◆ **Task objective**
Please return only the lines from the one holding "- **Standard Best" through the one holding "- **Dataset Bias**: Limited", exactly as they appear in the records below, both ends included.

*-*-*

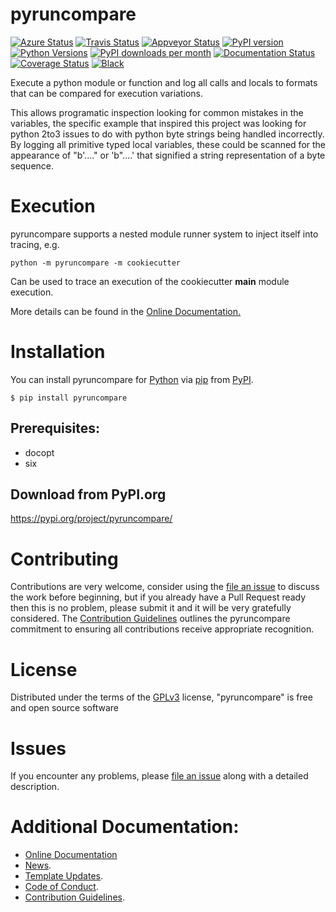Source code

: # pyruncompare

[![Azure Status](https://dev.azure.com/timgates/timgates/_apis/build/status/pyruncompare-dev.pyruncompare?branchName=master)](https://dev.azure.com/timgates/timgates/_build/latest?definitionId=5&branchName=master)
[![Travis Status](https://travis-ci.org/pyruncompare-dev/pyruncompare.svg?branch=master)](https://travis-ci.org/pyruncompare-dev/pyruncompare)
[![Appveyor Status](https://ci.appveyor.com/api/projects/status/h9552855me50ha76/branch/master?svg=true)](https://ci.appveyor.com/project/timgates42/pyruncompare)
[![PyPI version](https://img.shields.io/pypi/v/pyruncompare.svg)](https://pypi.org/project/pyruncompare)
[![Python Versions](https://img.shields.io/pypi/pyversions/pyruncompare.svg)](https://pypi.org/project/pyruncompare)
[![PyPI downloads per month](https://img.shields.io/pypi/dm/pyruncompare.svg)](https://pypi.org/project/pyruncompare)
[![Documentation Status](https://readthedocs.org/projects/pyruncompare/badge/?version=latest)](https://pyruncompare.readthedocs.io/en/latest/?badge=latest)
[![Coverage Status](https://coveralls.io/repos/github/pyruncompare-dev/pyruncompare/badge.svg)](https://coveralls.io/github/pyruncompare-dev/pyruncompare/)
[![Black](https://camo.githubusercontent.com/28a51fe3a2c05048d8ca8ecd039d6b1619037326/68747470733a2f2f696d672e736869656c64732e696f2f62616467652f636f64652532307374796c652d626c61636b2d3030303030302e737667)](https://github.com/psf/black)

Execute a python module or function and log all calls and locals to formats that can be compared for execution variations.

This allows programatic inspection looking for common mistakes in the variables, the specific example that inspired this project was looking for python 2to3 issues to do with python byte strings being handled incorrectly. By logging all primitive typed local variables, these could be scanned for the appearance of "b'...." or 'b"....' that signified a string representation of a byte sequence.

# Execution

pyruncompare supports a nested module runner system to inject itself into tracing, e.g.

```
python -m pyruncompare -m cookiecutter
```

Can be used to trace an execution of the cookiecutter __main__ module execution.

More details can be found in the
[Online Documentation.](https://pyruncompare.readthedocs.io/en/latest/)

# Installation

You can install pyruncompare for
[Python](https://www.python.org/) via
[pip](https://pypi.org/project/pip/)
from [PyPI](https://pypi.org/).

```
$ pip install pyruncompare
```




## Prerequisites:
- docopt
- six


## Download from PyPI.org

https://pypi.org/project/pyruncompare/



# Contributing

Contributions are very welcome, consider using the
[file an issue](https://github.com/pyruncompare-dev/pyruncompare/issues)
to discuss the work before beginning, but if you already have a Pull Request
ready then this is no problem, please submit it and it will be very gratefully
considered. The [Contribution Guidelines](CONTRIBUTING.md)
outlines the pyruncompare commitment to ensuring all
contributions receive appropriate recognition.

# License


Distributed under the terms of the [GPLv3](https://opensource.org/licenses/GPL-3.0)
license, "pyruncompare" is free and open source software


# Issues

If you encounter any problems, please
[file an issue](https://github.com/pyruncompare-dev/pyruncompare/issues)
along with a detailed description.

# Additional Documentation:

* [Online Documentation](https://pyruncompare.readthedocs.io/en/latest/)
* [News](NEWS.rst).
* [Template Updates](COOKIECUTTER_UPDATES.md).
* [Code of Conduct](CODE_OF_CONDUCT.md).
* [Contribution Guidelines](CONTRIBUTING.md).

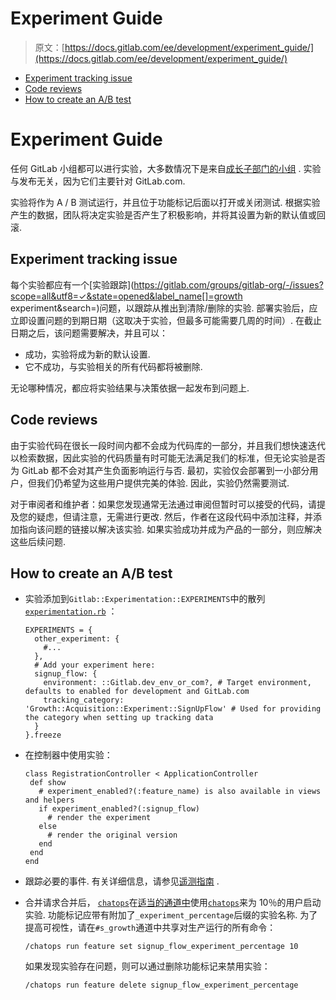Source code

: # Experiment Guide

> 原文：[https://docs.gitlab.com/ee/development/experiment_guide/](https://docs.gitlab.com/ee/development/experiment_guide/)

*   [Experiment tracking issue](#experiment-tracking-issue)
*   [Code reviews](#code-reviews)
*   [How to create an A/B test](#how-to-create-an-ab-test)

# Experiment Guide[](#experiment-guide "Permalink")

任何 GitLab 小组都可以进行实验，大多数情况下是来自[成长子部门的小组](https://about.gitlab.com/handbook/engineering/development/growth/) . 实验与发布无关，因为它们主要针对 GitLab.com.

实验将作为 A / B 测试运行，并且位于功能标记后面以打开或关闭测试. 根据实验产生的数据，团队将决定实验是否产生了积极影响，并将其设置为新的默认值或回滚.

## Experiment tracking issue[](#experiment-tracking-issue "Permalink")

每个实验都应有一个[实验跟踪](https://gitlab.com/groups/gitlab-org/-/issues?scope=all&utf8=✓&state=opened&label_name[]=growth experiment&search=)问题，以跟踪从推出到清除/删除的实验. 部署实验后，应立即设置问题的到期日期（这取决于实验，但最多可能需要几周的时间）. 在截止日期之后，该问题需要解决，并且可以：

*   成功，实验将成为新的默认设置.
*   它不成功，与实验相关的所有代码都将被删除.

无论哪种情况，都应将实验结果与决策依据一起发布到问题上.

## Code reviews[](#code-reviews "Permalink")

由于实验代码在很长一段时间内都不会成为代码库的一部分，并且我们想快速迭代以检索数据，因此实验的代码质量有时可能无法满足我们的标准，但无论实验是否为 GitLab 都不会对其产生负面影响运行与否. 最初，实验仅会部署到一小部分用户，但我们仍希望为这些用户提供完美的体验. 因此，实验仍然需要测试.

对于审阅者和维护者：如果您发现通常无法通过审阅但暂时可以接受的代码，请提及您的疑虑，但请注意，无需进行更改. 然后，作者在这段代码中添加注释，并添加指向该问题的链接以解决该实验. 如果实验成功并成为产品的一部分，则应解决这些后续问题.

## How to create an A/B test[](#how-to-create-an-ab-test "Permalink")

*   实验添加到`Gitlab::Experimentation::EXPERIMENTS`中的散列[`experimentation.rb`](https://gitlab.com/gitlab-org/gitlab/blob/master/lib/gitlab/experimentation.rb) ：

    ```
    EXPERIMENTS = {
      other_experiment: {
        #...
      },
      # Add your experiment here:
      signup_flow: {
        environment: ::Gitlab.dev_env_or_com?, # Target environment, defaults to enabled for development and GitLab.com
        tracking_category: 'Growth::Acquisition::Experiment::SignUpFlow' # Used for providing the category when setting up tracking data
      }
    }.freeze 
    ```

*   在控制器中使用实验：

    ```
    class RegistrationController < ApplicationController
     def show
       # experiment_enabled?(:feature_name) is also available in views and helpers
       if experiment_enabled?(:signup_flow)
         # render the experiment
       else
         # render the original version
       end
     end
    end 
    ```

*   跟踪必要的事件. 有关详细信息，请参见[遥测指南](../telemetry/index.html) .
*   合并请求合并后， [`chatops`](../../ci/chatops/README.html)在[适当的通道中](../feature_flags/controls.html#communicate-the-change)使用[`chatops`](../../ci/chatops/README.html)来为 10％的用户启动实验. 功能标记应带有附加了`_experiment_percentage`后缀的实验名称. 为了提高可视性，请在`#s_growth`通道中共享对生产运行的所有命令：

    ```
    /chatops run feature set signup_flow_experiment_percentage 10 
    ```

    如果发现实验存在问题，则可以通过删除功能标记来禁用实验：

    ```
    /chatops run feature delete signup_flow_experiment_percentage 
    ```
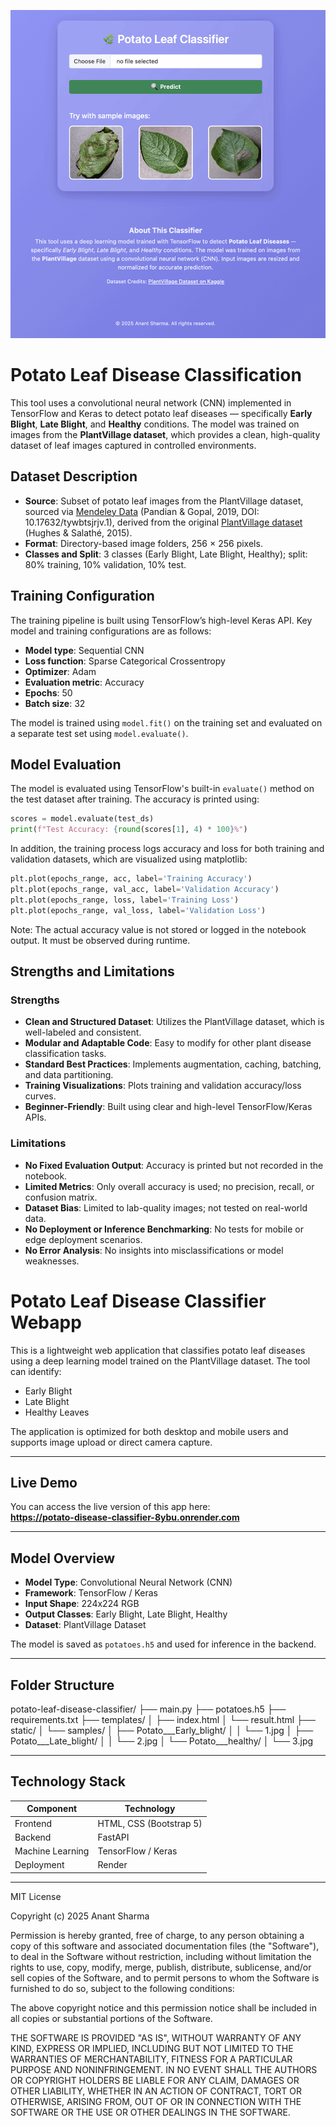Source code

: ![Demo](ezgif.com-animated-gif-maker.gif)
# Potato Leaf Disease Classification

This tool uses a convolutional neural network (CNN) implemented in TensorFlow and Keras to detect potato leaf diseases — specifically **Early Blight**, **Late Blight**, and **Healthy** conditions. The model was trained on images from the **PlantVillage dataset**, which provides a clean, high-quality dataset of leaf images captured in controlled environments.

## Dataset Description

- **Source**: Subset of potato leaf images from the PlantVillage dataset, sourced via [Mendeley Data](https://data.mendeley.com/datasets/tywbtsjrjv/1) (Pandian & Gopal, 2019, DOI: 10.17632/tywbtsjrjv.1), derived from the original [PlantVillage dataset](https://arxiv.org/abs/1511.08060) (Hughes & Salathé, 2015).
- **Format**: Directory-based image folders, 256 × 256 pixels.
- **Classes and Split**: 3 classes (Early Blight, Late Blight, Healthy); split: 80% training, 10% validation, 10% test.

## Training Configuration

The training pipeline is built using TensorFlow’s high-level Keras API. Key model and training configurations are as follows:

- **Model type**: Sequential CNN  
- **Loss function**: Sparse Categorical Crossentropy  
- **Optimizer**: Adam  
- **Evaluation metric**: Accuracy  
- **Epochs**: 50  
- **Batch size**: 32  

The model is trained using `model.fit()` on the training set and evaluated on a separate test set using `model.evaluate()`.

## Model Evaluation

The model is evaluated using TensorFlow's built-in `evaluate()` method on the test dataset after training. The accuracy is printed using:

```python
scores = model.evaluate(test_ds)
print(f"Test Accuracy: {round(scores[1], 4) * 100}%")
```

In addition, the training process logs accuracy and loss for both training and validation datasets, which are visualized using matplotlib:

```python
plt.plot(epochs_range, acc, label='Training Accuracy')
plt.plot(epochs_range, val_acc, label='Validation Accuracy')
plt.plot(epochs_range, loss, label='Training Loss')
plt.plot(epochs_range, val_loss, label='Validation Loss')
```

Note: The actual accuracy value is not stored or logged in the notebook output. It must be observed during runtime.

## Strengths and Limitations

### Strengths

- **Clean and Structured Dataset**: Utilizes the PlantVillage dataset, which is well-labeled and consistent.
- **Modular and Adaptable Code**: Easy to modify for other plant disease classification tasks.
- **Standard Best Practices**: Implements augmentation, caching, batching, and data partitioning.
- **Training Visualizations**: Plots training and validation accuracy/loss curves.
- **Beginner-Friendly**: Built using clear and high-level TensorFlow/Keras APIs.

### Limitations

- **No Fixed Evaluation Output**: Accuracy is printed but not recorded in the notebook.
- **Limited Metrics**: Only overall accuracy is used; no precision, recall, or confusion matrix.
- **Dataset Bias**: Limited to lab-quality images; not tested on real-world data.
- **No Deployment or Inference Benchmarking**: No tests for mobile or edge deployment scenarios.
- **No Error Analysis**: No insights into misclassifications or model weaknesses.

# Potato Leaf Disease Classifier Webapp

This is a lightweight web application that classifies potato leaf diseases using a deep learning model trained on the PlantVillage dataset. The tool can identify:

- Early Blight
- Late Blight
- Healthy Leaves

The application is optimized for both desktop and mobile users and supports image upload or direct camera capture.

---

## Live Demo

You can access the live version of this app here:  
**https://potato-disease-classifier-8ybu.onrender.com**

---

## Model Overview

- **Model Type**: Convolutional Neural Network (CNN)
- **Framework**: TensorFlow / Keras
- **Input Shape**: 224x224 RGB
- **Output Classes**: Early Blight, Late Blight, Healthy
- **Dataset**: PlantVillage Dataset

The model is saved as `potatoes.h5` and used for inference in the backend.

---
## Folder Structure
potato-leaf-disease-classifier/
├── main.py
├── potatoes.h5
├── requirements.txt
├── templates/
│   ├── index.html
│   └── result.html
├── static/
│   └── samples/
│       ├── Potato___Early_blight/
│       │   └── 1.jpg
│       ├── Potato___Late_blight/
│       │   └── 2.jpg
│       └── Potato___healthy/
│           └── 3.jpg

---

## Technology Stack

| Component     | Technology           |
|---------------|----------------------|
| Frontend      | HTML, CSS (Bootstrap 5) |
| Backend       | FastAPI              |
| Machine Learning | TensorFlow / Keras |
| Deployment    | Render               |

---

MIT License

Copyright (c) 2025 Anant Sharma

Permission is hereby granted, free of charge, to any person obtaining a copy
of this software and associated documentation files (the "Software"), to deal
in the Software without restriction, including without limitation the rights
to use, copy, modify, merge, publish, distribute, sublicense, and/or sell
copies of the Software, and to permit persons to whom the Software is
furnished to do so, subject to the following conditions:

The above copyright notice and this permission notice shall be included in all
copies or substantial portions of the Software.

THE SOFTWARE IS PROVIDED "AS IS", WITHOUT WARRANTY OF ANY KIND, EXPRESS OR
IMPLIED, INCLUDING BUT NOT LIMITED TO THE WARRANTIES OF MERCHANTABILITY,
FITNESS FOR A PARTICULAR PURPOSE AND NONINFRINGEMENT. IN NO EVENT SHALL THE
AUTHORS OR COPYRIGHT HOLDERS BE LIABLE FOR ANY CLAIM, DAMAGES OR OTHER
LIABILITY, WHETHER IN AN ACTION OF CONTRACT, TORT OR OTHERWISE, ARISING FROM,
OUT OF OR IN CONNECTION WITH THE SOFTWARE OR THE USE OR OTHER DEALINGS IN THE
SOFTWARE.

*-*-*

◆ **Completed exercise**
- **Standard Best Practices**: Implements augmentation, caching, batching, and data partitioning.
- **Training Visualizations**: Plots training and validation accuracy/loss curves.
- **Beginner-Friendly**: Built using clear and high-level TensorFlow/Keras APIs.

### Limitations

- **No Fixed Evaluation Output**: Accuracy is printed but not recorded in the notebook.
- **Limited Metrics**: Only overall accuracy is used; no precision, recall, or confusion matrix.
- **Dataset Bias**: Limited to lab-quality images; not tested on real-world data.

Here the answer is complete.